One of Rahm Emanuel's Biggest Critics Endorses His Re-Election
By Bill Ruthhart and Juan Perez Jr
Standing in the basement dining room of a West Loop Greek restaurant Sunday afternoon, Mayor Rahm Emanuel accepted the endorsement of one of his chief antagonists -- former mayoral candidate and outgoing 2nd Ward Ald. Bob Fioretti.
"For me, the candidate is Rahm, and on Election Day, I will be casting my vote for Rahm Emanuel as mayor of our city," Fioretti said in delivering his endorsement. "And if you're worried about the financial health of this city, you should do the same.
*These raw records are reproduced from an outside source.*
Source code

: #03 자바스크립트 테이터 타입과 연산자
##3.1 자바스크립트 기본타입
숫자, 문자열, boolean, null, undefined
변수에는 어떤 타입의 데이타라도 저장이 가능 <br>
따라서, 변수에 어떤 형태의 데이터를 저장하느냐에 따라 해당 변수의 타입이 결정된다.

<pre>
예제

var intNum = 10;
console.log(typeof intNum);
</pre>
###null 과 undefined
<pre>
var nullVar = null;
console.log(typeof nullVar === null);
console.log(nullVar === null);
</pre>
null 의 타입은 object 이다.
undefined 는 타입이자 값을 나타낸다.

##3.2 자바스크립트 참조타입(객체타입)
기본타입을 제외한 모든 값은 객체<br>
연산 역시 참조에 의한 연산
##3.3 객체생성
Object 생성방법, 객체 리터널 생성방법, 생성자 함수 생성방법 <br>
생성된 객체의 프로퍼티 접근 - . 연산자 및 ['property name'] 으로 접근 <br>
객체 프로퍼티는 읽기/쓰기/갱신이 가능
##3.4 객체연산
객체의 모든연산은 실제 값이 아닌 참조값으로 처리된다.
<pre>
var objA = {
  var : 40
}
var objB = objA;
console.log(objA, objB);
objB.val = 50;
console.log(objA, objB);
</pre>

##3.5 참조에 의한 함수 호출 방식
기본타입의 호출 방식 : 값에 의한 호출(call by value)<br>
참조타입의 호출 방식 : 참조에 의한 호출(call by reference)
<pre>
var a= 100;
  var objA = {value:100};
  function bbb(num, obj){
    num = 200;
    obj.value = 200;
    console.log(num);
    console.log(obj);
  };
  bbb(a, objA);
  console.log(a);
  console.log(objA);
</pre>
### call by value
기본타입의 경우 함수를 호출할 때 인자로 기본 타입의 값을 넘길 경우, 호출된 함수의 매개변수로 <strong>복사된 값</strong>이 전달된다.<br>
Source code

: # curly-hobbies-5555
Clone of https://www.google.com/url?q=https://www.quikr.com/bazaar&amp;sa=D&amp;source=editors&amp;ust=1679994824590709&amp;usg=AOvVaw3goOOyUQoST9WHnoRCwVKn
We need not only our financial health of our city to be fixed, but the budget for CPS and you only have one choice."
In showcasing Fioretti's support, Emanuel acknowledged the alderman's status as the mayor's top critic on the City Council, railing against the decisions to close 50 schools, install speed cameras and pass budgets that the alderman has maintained set the wrong set of priorities for the city.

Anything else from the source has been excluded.